I first encountered the man we now call Waldo in the early 1980s, when I was a graduate student in Post-Colonial Photography at the Sorbonne. Back then, I wandered the streets during the day, and took photographs for my graduate seminar. On that particular day, I bought a rainbow trout fish and put it on various objects, particularly light posts, because they are phallic, and a product of colonial infrastructure, and the trout was clearly symbolic of the waters the Europeans travelled to subjugate the world.

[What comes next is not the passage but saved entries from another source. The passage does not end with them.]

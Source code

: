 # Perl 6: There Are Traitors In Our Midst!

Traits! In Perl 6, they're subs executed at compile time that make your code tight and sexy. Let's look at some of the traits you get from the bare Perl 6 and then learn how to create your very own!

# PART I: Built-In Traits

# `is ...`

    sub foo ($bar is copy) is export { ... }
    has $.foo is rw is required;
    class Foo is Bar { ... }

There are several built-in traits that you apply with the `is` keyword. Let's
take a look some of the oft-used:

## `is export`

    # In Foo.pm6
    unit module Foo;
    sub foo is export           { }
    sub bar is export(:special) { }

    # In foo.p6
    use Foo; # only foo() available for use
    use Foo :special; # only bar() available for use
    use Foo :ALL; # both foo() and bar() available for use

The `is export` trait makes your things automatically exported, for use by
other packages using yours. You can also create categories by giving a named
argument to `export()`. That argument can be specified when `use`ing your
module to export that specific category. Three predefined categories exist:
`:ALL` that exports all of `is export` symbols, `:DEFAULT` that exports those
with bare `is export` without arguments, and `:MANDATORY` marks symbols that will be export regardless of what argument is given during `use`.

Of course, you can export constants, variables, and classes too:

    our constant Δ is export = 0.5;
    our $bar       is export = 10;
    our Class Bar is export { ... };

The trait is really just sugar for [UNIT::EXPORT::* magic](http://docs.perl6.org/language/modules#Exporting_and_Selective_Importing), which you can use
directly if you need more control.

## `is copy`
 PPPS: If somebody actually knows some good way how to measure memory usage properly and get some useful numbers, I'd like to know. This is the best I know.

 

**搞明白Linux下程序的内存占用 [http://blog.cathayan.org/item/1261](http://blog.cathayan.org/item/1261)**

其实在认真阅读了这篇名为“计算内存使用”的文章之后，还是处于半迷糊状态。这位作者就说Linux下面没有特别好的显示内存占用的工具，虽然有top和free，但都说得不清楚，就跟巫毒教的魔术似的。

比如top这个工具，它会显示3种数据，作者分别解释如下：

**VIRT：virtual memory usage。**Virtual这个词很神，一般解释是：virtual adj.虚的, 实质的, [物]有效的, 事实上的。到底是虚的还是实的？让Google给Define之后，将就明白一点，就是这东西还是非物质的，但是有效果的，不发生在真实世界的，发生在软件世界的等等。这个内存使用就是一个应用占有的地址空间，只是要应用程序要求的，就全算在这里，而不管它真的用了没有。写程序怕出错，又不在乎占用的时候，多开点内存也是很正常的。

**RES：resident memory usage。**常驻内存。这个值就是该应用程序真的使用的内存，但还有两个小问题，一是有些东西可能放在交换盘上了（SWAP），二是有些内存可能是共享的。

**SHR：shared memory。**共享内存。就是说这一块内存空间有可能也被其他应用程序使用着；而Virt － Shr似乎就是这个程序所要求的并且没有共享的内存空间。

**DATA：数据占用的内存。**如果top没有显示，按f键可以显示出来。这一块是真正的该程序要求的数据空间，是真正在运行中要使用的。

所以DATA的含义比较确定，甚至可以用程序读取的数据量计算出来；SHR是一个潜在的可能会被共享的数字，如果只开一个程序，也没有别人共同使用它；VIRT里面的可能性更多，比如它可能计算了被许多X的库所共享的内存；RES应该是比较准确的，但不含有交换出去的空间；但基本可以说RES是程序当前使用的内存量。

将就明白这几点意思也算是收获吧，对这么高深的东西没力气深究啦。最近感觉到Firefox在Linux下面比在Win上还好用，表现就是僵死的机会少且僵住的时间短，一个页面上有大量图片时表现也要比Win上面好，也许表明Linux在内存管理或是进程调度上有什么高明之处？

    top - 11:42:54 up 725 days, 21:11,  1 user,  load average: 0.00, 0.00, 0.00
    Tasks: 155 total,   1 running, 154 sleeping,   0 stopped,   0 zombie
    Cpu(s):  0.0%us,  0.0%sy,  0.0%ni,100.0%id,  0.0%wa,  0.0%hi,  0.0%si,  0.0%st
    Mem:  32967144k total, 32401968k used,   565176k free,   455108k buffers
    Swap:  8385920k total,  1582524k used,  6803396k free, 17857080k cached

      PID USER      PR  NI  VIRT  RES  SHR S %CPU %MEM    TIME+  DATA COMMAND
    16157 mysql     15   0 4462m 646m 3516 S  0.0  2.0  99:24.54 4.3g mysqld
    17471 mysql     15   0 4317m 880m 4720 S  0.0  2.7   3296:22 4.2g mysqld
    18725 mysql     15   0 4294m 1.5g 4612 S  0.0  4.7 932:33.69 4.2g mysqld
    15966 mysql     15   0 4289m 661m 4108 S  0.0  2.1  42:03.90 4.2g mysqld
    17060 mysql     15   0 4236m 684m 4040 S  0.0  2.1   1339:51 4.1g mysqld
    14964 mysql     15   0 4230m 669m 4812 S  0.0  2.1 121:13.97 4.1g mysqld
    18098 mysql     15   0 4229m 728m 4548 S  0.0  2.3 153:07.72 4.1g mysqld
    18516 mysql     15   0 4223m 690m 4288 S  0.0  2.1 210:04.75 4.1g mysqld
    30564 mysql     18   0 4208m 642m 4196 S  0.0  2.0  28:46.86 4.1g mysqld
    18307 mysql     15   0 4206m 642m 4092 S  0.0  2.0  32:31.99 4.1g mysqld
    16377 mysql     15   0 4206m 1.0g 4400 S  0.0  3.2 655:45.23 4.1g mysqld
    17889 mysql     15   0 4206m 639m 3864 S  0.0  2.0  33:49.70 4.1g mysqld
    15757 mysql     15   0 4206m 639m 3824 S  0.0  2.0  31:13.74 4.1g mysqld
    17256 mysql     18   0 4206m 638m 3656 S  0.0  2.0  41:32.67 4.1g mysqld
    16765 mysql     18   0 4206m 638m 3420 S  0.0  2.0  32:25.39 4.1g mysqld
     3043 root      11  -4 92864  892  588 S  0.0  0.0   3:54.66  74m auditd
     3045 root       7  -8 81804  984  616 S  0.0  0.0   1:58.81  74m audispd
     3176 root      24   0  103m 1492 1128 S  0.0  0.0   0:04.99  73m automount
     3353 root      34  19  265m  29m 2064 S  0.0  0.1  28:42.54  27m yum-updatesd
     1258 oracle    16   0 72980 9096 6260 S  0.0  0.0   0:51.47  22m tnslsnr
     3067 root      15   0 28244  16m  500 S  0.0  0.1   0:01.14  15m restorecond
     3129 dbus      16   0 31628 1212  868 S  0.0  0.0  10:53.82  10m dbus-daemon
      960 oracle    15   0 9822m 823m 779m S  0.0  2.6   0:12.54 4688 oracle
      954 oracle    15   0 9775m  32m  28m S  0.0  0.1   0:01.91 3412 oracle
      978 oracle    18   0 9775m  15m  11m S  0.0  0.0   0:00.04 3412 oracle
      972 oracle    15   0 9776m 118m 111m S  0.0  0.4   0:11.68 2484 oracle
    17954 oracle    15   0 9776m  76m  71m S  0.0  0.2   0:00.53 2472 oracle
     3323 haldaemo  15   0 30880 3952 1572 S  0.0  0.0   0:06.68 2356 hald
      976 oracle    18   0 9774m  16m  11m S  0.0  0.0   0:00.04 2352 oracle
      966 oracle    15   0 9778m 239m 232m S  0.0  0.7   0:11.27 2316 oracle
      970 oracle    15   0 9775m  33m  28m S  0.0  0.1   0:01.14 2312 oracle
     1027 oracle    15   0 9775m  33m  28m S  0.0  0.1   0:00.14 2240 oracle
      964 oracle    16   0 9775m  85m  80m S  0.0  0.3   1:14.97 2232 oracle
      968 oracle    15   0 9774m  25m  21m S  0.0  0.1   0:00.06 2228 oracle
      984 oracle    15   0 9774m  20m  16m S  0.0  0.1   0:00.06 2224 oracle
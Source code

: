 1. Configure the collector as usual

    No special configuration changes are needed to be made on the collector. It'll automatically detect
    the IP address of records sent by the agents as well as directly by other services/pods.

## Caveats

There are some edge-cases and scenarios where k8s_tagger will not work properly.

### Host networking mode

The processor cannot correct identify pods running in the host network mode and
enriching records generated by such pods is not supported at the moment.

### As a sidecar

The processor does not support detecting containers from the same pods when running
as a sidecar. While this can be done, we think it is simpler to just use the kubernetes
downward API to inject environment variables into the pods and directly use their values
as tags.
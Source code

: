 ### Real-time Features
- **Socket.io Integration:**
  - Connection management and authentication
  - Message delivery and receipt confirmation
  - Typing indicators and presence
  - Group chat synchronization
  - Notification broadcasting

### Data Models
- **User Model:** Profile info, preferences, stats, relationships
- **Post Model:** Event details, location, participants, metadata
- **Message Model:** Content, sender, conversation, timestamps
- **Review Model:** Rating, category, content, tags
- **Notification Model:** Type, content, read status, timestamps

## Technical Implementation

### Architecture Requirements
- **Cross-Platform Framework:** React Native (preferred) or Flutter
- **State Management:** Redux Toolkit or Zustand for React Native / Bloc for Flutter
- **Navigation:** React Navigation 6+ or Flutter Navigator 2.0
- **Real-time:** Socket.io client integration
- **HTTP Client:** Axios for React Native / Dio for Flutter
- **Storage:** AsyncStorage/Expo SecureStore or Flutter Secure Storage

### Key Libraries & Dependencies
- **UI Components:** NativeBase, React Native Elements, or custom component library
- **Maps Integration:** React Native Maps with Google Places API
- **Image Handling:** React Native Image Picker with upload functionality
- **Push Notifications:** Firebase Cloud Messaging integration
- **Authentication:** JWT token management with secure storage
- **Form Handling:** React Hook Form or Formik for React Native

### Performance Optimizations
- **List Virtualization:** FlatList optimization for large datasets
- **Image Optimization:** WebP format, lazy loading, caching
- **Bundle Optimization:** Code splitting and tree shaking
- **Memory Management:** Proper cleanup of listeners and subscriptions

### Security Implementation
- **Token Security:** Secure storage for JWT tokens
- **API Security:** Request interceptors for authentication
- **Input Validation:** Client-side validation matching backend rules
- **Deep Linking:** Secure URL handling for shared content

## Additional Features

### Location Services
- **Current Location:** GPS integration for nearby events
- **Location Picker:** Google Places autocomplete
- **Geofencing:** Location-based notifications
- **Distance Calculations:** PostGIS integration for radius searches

As I passed a café in Montmartre, I saw a tall, lanky man out of the corner of my eye. He was sitting at a table, by himself, stirring coffee and reading a tome by Husserl. There was nothing particularly remarkable about the man, except that he was wearing a red-and-white sweater and snowcap on a warm spring day. But there was something about him that drew one in. He seemed so unique in his blandness, so unforgettable in his forgettableness.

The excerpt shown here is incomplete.